From the glassmakers’ chair under the arch near the door, Morelli watched the patterns of the men’s moving bodies radiating out from the central dome of the furnace. The men worked together in their teams of two or three, the master glassmaker and his assistants, each team working around one of the six work openings in the hot brick furnace. One would blow the molten glass up into the air into a perfect sphere, like a freshly cast planet on the end of a blowing iron, or would let it drop and turn as he blew, so that it formed the perfect curve of a goblet. Then the seated master glassmaker would take the wooden handle of the still twisting blowing iron from the glassblower and, placing the twisting iron against the wooden supports of the chair, would prod and nip the glass into drops and curves and tease out a base like a flower from a perfect drop of molten glass, as round and fine and flat as the finest oyster shell.

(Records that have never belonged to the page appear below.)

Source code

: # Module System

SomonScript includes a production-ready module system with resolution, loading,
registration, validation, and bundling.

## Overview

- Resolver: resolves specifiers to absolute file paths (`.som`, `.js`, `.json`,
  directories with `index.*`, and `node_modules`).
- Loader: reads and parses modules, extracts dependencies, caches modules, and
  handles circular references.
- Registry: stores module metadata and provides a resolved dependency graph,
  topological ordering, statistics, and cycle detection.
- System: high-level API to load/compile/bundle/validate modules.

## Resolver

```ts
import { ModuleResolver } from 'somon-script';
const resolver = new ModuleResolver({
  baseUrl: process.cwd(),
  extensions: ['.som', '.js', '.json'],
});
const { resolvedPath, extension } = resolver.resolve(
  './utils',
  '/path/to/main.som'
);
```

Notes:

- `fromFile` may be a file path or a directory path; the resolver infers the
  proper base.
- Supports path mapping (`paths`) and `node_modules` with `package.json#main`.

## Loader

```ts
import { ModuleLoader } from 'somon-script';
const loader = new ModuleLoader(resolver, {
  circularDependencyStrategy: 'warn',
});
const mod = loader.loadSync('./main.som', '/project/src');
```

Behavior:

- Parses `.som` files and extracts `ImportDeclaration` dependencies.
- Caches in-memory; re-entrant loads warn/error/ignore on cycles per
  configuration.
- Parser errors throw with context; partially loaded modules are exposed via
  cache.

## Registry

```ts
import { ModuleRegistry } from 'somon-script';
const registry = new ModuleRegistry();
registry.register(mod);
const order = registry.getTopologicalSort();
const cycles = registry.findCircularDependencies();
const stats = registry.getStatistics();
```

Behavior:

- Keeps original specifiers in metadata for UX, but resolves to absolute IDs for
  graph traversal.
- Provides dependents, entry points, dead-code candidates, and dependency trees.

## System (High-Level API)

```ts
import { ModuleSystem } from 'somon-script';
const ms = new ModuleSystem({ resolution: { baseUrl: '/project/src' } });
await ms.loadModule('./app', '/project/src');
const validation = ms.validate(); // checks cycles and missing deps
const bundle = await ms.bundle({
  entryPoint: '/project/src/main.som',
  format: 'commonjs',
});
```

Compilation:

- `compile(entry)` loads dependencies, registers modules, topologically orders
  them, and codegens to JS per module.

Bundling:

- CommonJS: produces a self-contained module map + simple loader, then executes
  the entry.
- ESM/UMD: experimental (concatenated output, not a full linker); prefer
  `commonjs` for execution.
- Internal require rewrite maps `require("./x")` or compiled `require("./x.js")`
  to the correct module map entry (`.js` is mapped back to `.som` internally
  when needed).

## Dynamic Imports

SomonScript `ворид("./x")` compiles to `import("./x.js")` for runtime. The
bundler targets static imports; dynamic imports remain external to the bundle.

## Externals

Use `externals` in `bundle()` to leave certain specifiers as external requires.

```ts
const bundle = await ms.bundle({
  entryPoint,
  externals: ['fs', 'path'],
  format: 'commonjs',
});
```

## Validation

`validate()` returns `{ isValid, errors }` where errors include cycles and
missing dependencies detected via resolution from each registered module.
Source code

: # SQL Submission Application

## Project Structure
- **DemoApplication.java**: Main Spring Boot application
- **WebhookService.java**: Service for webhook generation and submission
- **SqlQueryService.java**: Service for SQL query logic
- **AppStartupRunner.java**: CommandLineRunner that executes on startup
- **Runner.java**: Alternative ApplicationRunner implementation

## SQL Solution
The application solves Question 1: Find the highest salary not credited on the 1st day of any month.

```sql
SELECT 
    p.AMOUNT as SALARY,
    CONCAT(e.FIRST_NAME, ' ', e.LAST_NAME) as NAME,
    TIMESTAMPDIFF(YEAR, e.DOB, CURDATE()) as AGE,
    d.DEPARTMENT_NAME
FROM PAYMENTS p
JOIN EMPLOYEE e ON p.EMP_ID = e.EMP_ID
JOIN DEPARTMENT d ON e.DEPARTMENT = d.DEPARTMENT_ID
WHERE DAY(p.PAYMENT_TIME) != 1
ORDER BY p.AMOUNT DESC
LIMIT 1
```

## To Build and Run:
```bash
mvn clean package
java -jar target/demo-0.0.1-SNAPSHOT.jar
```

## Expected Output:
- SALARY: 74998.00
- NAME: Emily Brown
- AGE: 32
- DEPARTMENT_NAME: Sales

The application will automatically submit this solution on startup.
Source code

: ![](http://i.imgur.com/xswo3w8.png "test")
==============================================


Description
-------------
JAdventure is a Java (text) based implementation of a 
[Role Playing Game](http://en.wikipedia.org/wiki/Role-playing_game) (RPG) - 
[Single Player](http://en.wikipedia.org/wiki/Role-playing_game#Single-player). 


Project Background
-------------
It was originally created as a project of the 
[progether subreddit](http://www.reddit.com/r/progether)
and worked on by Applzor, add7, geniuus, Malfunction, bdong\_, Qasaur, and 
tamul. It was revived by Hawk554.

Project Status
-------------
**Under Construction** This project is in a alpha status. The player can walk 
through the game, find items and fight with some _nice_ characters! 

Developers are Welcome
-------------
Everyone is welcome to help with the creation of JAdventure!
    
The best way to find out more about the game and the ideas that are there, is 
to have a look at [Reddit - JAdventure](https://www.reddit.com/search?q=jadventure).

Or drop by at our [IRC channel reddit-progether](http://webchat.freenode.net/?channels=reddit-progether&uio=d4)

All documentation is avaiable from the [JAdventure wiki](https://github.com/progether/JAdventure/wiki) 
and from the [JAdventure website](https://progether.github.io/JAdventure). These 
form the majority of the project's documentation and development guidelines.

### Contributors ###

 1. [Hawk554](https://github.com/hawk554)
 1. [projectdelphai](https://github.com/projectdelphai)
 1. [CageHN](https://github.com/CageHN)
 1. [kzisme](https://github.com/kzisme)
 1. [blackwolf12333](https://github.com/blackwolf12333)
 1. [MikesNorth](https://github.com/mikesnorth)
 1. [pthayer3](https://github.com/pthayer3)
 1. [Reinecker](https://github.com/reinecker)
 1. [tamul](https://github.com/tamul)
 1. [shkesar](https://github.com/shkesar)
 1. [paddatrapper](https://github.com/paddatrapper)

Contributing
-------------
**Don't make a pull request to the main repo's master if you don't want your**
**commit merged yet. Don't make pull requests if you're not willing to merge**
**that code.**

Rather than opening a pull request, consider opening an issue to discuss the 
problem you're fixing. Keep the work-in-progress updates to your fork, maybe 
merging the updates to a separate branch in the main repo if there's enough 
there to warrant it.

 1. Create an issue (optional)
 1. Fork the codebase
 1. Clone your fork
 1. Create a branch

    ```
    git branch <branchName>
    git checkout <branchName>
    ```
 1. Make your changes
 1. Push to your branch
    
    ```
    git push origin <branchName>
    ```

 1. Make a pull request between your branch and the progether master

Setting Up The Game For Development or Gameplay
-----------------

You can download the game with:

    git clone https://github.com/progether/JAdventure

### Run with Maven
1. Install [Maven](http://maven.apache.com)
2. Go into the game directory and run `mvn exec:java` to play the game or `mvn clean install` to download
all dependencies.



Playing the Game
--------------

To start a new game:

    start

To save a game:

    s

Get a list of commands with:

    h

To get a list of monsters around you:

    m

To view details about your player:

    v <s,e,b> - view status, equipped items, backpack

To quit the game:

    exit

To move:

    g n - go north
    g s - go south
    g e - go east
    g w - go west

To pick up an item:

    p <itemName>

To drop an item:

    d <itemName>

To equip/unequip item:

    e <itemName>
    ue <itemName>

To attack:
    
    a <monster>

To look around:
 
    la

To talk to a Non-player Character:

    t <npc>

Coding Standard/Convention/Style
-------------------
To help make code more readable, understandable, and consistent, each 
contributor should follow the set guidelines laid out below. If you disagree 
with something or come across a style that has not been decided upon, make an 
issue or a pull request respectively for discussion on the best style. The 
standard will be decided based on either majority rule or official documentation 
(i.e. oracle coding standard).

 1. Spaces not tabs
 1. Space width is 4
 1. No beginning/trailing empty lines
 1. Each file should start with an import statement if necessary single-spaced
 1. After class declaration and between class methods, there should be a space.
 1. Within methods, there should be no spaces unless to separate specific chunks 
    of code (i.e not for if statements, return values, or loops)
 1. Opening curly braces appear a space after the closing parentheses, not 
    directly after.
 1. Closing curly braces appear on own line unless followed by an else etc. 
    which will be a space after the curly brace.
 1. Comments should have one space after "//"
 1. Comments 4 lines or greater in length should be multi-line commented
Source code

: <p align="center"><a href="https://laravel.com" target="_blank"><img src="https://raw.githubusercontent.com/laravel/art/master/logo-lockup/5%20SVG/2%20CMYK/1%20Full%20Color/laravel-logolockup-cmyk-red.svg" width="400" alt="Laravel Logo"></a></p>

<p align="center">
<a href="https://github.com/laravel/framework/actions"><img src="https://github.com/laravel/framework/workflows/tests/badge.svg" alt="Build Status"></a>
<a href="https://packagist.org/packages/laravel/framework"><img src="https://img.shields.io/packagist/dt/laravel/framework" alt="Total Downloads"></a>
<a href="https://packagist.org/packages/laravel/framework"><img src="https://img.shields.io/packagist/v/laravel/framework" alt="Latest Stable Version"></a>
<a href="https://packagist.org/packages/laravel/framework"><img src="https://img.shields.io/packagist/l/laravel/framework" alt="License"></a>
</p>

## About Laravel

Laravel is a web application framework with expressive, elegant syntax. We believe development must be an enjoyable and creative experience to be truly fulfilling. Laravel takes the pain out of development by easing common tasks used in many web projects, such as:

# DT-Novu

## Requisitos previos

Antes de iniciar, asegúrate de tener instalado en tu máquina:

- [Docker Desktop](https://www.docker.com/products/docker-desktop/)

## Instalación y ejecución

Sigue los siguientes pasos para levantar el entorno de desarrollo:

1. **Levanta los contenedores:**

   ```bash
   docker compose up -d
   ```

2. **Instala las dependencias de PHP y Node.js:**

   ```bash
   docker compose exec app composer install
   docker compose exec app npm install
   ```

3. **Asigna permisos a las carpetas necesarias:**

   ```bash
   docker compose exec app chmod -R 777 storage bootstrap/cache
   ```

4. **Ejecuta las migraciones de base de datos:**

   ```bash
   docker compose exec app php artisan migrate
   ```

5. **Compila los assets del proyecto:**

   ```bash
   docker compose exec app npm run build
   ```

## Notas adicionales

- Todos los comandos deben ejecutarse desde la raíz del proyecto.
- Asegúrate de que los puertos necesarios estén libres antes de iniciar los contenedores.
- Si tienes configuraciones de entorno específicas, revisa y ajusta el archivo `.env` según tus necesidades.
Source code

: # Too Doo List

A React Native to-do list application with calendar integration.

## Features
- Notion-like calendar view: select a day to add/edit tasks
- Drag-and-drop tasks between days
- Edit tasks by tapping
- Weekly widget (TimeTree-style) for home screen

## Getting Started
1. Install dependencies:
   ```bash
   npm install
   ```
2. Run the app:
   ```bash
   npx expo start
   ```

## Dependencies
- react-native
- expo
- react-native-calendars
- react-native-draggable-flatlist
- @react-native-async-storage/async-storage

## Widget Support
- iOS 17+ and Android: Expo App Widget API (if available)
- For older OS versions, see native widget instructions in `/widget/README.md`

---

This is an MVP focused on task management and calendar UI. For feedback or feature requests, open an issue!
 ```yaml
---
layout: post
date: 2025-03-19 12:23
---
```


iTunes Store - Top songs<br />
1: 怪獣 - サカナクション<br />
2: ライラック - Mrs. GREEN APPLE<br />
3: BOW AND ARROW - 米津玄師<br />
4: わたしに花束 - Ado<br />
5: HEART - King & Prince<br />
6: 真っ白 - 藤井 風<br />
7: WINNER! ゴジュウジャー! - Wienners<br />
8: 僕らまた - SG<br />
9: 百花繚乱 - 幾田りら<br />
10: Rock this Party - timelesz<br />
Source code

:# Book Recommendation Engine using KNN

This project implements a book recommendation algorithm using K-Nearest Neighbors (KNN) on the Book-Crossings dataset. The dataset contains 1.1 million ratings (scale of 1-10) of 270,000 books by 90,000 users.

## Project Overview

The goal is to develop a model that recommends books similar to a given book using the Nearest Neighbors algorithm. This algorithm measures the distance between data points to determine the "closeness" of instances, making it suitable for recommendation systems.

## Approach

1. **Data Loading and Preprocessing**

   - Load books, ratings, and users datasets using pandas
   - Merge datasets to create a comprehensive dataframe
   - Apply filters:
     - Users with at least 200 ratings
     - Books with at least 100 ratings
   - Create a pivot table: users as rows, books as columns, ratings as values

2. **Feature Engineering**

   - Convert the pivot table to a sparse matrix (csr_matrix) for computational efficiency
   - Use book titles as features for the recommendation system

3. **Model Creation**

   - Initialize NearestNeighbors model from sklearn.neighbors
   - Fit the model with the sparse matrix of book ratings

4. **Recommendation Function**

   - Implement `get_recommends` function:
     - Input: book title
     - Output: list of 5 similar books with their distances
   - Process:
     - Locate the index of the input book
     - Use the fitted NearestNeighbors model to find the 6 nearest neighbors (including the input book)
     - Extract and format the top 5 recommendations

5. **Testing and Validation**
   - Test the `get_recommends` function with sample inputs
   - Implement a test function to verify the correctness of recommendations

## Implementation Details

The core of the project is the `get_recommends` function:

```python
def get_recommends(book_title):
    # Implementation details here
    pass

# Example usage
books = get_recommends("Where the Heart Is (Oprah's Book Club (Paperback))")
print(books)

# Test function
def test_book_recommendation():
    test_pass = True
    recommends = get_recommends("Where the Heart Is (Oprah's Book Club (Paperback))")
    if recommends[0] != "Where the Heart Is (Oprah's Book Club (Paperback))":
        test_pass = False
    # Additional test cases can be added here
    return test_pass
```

Inside the glasshouse, for three hundred years, under the mastery of Morelli’s father and grandfather, the men’s bodies worked with the perfect regularity of stars moving in the heavens. Twisting, spinning, and twisting, blowing and twisting, the men dripped sweat, working as close as possible to the furnace so that the fire would keep the glass molten and malleable. Flames from the furnace cast all the irons and the moving bodies into flickering, flattened shadows, radiating outwards from the dome, around which the angles made by the blowing irons shifted and changed perpetually in the thin grey smoke. Between the blackened bodies of the fathers and grandfathers, their sons, some of them no older than Pedro, Morelli’s own grandson, officiated like sweat-smeared altar boys, stoking the fire, carrying coal, wood, and freshly cleaned tools to the men and ferrying trays of the finished glasses away from them, packing the glasses into thick wooden chests filled with dried seaweed.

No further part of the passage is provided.